In Piemonte il rudere che nessuno notava ora è uno spazio d’arte
Gli artisti 108 e CT lavorano da anni, in perfetta solitudine, in un rudere abbandonato del Piemonte, ora contenitore di una serie di lavori su parete
Un codice, “VLNV”, nasconde le coordinate di un luogo fuori dal comune. Un rudere dove due artisti, 108 e CT, ovvero Guido Bisagni e Matteo Castigliano, nell’arco di sette anni hanno lavorato incessantemente su ogni parete, realizzando grandi murali liberi da qualunque commissione e da qualsivoglia enfasi espositiva. Un posto dove i due artisti sperimentano in assoluta tranquillità soluzioni che poi trovano una strada regolare e ufficiale in studio. Per anni questo luogo, tuttora segreto, non è stato battuto da graffittari, vandali e senzatetto. Oppure i suoi “avventori” si sono dimostrati rispettosi, magari perché semplicemente disinteressati, consentendo alle numerose pitture di avvicendarsi intatte nel tempo.
L’operazione VLNV di 108 e CT
Parlo di una struttura che ho visitato e documentato, con un certo spirito d’avventura, che si sviluppa per tre piani, con ampi, lunghi spazi aperti e dunque ben illuminati. Non esistono infissi e manca completamente la facciata di un intero lato dell’edificio. Ogni cosa è esposta ai capricci del tempo, come un corpo perennemente congestionato che ostinatamente rifiuta calore e cure. Mi sono mosso in questo organismo come una cellula estranea, che, perdendosi nelle arterie malate, è scesa fino a una cavità estrema: lì, ho riconosciuto me stesso nella società in cui vivo. A ogni modo, tutto sembra predisposto per essere un museo ben rappresentativo del nostro tempo: in alcune rare e formidabili situazioni, Guido Bisagni e Matteo Castigliano vi hanno organizzato mostre, con tanto di invito per la giornata inaugurale e tutta la promozione a seguire, in un’ala specifica dell’immenso spazio, ancora più riservata. Il pubblico che li segue poteva solamente subodorare l’esistenza di questo luogo, senza potervi arrivare facilmente. Con la giusta attenzione e la dovuta volontà, alcuni indizi potevano però condurre al luogo pirata. Pochissimi intimi hanno potuto così visitare le due mostre: Default(2023) e Concrete Corner (2024).

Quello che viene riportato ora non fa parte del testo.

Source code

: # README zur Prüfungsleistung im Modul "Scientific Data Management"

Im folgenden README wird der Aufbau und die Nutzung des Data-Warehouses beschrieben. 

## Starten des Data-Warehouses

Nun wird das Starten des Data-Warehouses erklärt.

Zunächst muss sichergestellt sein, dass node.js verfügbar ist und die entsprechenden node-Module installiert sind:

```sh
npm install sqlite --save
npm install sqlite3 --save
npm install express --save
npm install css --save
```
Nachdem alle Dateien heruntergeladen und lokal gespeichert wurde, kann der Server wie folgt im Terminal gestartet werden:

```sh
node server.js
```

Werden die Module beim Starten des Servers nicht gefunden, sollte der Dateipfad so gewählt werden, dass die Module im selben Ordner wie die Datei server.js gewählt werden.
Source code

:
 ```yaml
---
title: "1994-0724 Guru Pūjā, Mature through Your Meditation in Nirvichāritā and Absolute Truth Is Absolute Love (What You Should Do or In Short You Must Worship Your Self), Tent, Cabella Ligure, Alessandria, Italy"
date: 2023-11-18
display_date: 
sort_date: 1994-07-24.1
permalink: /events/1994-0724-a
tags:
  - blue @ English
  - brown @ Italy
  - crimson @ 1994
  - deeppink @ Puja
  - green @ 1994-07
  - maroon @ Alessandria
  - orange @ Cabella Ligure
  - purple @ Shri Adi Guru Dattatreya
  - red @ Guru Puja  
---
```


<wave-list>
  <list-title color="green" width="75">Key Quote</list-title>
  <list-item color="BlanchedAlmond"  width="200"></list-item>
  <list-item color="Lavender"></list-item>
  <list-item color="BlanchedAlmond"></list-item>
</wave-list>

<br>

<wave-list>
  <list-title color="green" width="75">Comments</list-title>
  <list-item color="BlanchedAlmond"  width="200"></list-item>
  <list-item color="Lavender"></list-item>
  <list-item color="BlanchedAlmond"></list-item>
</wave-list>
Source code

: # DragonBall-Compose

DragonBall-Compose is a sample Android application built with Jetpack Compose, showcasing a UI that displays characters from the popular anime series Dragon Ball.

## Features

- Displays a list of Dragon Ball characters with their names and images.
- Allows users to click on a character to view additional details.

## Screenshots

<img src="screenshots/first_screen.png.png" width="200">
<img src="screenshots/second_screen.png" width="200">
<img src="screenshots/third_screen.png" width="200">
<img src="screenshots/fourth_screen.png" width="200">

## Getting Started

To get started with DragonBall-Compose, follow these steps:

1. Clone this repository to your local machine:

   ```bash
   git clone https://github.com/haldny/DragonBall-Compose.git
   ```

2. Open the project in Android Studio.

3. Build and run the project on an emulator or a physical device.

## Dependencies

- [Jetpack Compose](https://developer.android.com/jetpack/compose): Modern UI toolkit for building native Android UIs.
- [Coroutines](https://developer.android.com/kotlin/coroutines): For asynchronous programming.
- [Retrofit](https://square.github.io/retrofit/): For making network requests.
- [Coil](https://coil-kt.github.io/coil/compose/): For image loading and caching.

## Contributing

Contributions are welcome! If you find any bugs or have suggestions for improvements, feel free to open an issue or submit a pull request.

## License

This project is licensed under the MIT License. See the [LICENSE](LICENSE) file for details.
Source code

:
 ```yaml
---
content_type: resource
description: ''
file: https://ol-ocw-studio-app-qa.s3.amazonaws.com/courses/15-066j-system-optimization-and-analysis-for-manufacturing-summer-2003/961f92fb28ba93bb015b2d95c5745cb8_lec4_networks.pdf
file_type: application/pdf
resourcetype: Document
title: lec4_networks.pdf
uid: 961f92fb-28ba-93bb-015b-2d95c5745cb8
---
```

Il processo creativo di 108 e CT
Dopo aver attraversato sterpaglie, rovi pungenti, ragnatele orrorifiche, rampe insidiose e tanti murali aperti al mondo e allo stesso tempo nascosti in esso, si entra in questa caverna moderna. Scheletro di struttura nata per scopi mercantili, ma oramai deteriorata, vede 108 e CT agire insieme nel suo intestino, lungo i margini vacillanti della vita urbana. Qui i due, legati da stima e amicizia, trovano tranquillità e senso del creare, si ricongiungono alla pittura parietale e lavorano indisturbati, ognuno sulla propria porzione di parete. La routine prevede la condivisione oltre che dello spazio misterioso anche del colore di base: si tratta di vernici scelte da CT in discariche, recuperate di volta in volta prima che vengano smaltite chissà come e dove. Pertanto i murali frutto del rito quotidiano hanno un colore di base identico, dettato dalle contingenze, a unire la pittura di 108 a quella di CT, in spirito e regola. Non c’è una meticolosa pianificazione: si prende quello che la discarica offre – a volte il grigio, altre verde fluo, viola e verdini, rossi, beige e ovviamente tanto nero.
Rovine e critica al consumismo nell’opera di 108 e CT
Nel deteriorarsi dei materiali, tra sterpaglie e acquitrini, tra le foglie che cadono e marciscono, tra gli innumerevoli eventi caotici che avvengono nella nostra società e nel caos dell’universo, la sola cosa stupefacente è l’inesauribile ricerca di senso, di armonia, di connessione, di ordine. Per questo, possiamo affermare che dentro queste macerie del sistema produttivo i due artisti sprigionano tutta la loro vitalità artistica. 108 sparge le sue macchie come se sorgessero direttamente da quelle pareti, quasi a tirarle fuori con le pinze da una ferita dimenticata. CT, dal canto suo, con le sue geometrie universali riporta l’ordine dentro l’imprevedibilità del consumismo. Entrambi gettano alcool sulla fiamma del presente, facendoci intuire il senso del sistema dentro cui ci muoviamo.
Fare arte al margine
VLNV è collocato lungo un margine troppo distante dal panorama a cui siamo abituati, per questo nessuno lo nota, nonostante svetti oltre i guardrail e gli alberi malati. E c’è ben poco di instagrammabile – opere a parte, che sono opere eccezionali. Si scava e si lavora tra i rifiuti del sistema mercantile, tra gli scarti di un’economia spinta allo stremo che si sbriciola in guerre, vittime e ruderi sfiniti. Come se effettivamente questa società debba sbrigarsi a morire, per permettere di ricominciare al ciclo della vita e del creare. Loro, Guido e Matteo, sanno che devono muoversi dal di dentro, che il sistema non lo si può criticare guardandolo dalla finestra. Andando e agendo fisicamente nel cuore marcio dello sperpero in cui rotoliamo quotidianamente, lontani da ogni dinamica di vendita e di committenze, ci fanno capire che l’arte può darci ancora da sperare, perché non è solamente atta a ritagliarsi ambizioni – doverose, per carità, in gallerie e musei; ma tiene in considerazione contesti periferici, dimenticati e persino insalubri, e resta concentrata su quello che ci lasciamo sfuggire pur avendolo sotto il naso, proprio come la grande struttura VLNV: ci scivoliamo intorno, la sfioriamo con lo sguardo, senza mai vederla davvero, tanto meno attraversarla realmente. Anche il mantenere astratte le coordinate del posto ha un senso: fa sì che esso sia facilmente assimilabile quale luogo universale, in cui chiunque, anche con un certo sforzo istruttivo, possa rintracciare un’immagine che in verità ha già presente nella propria memoria.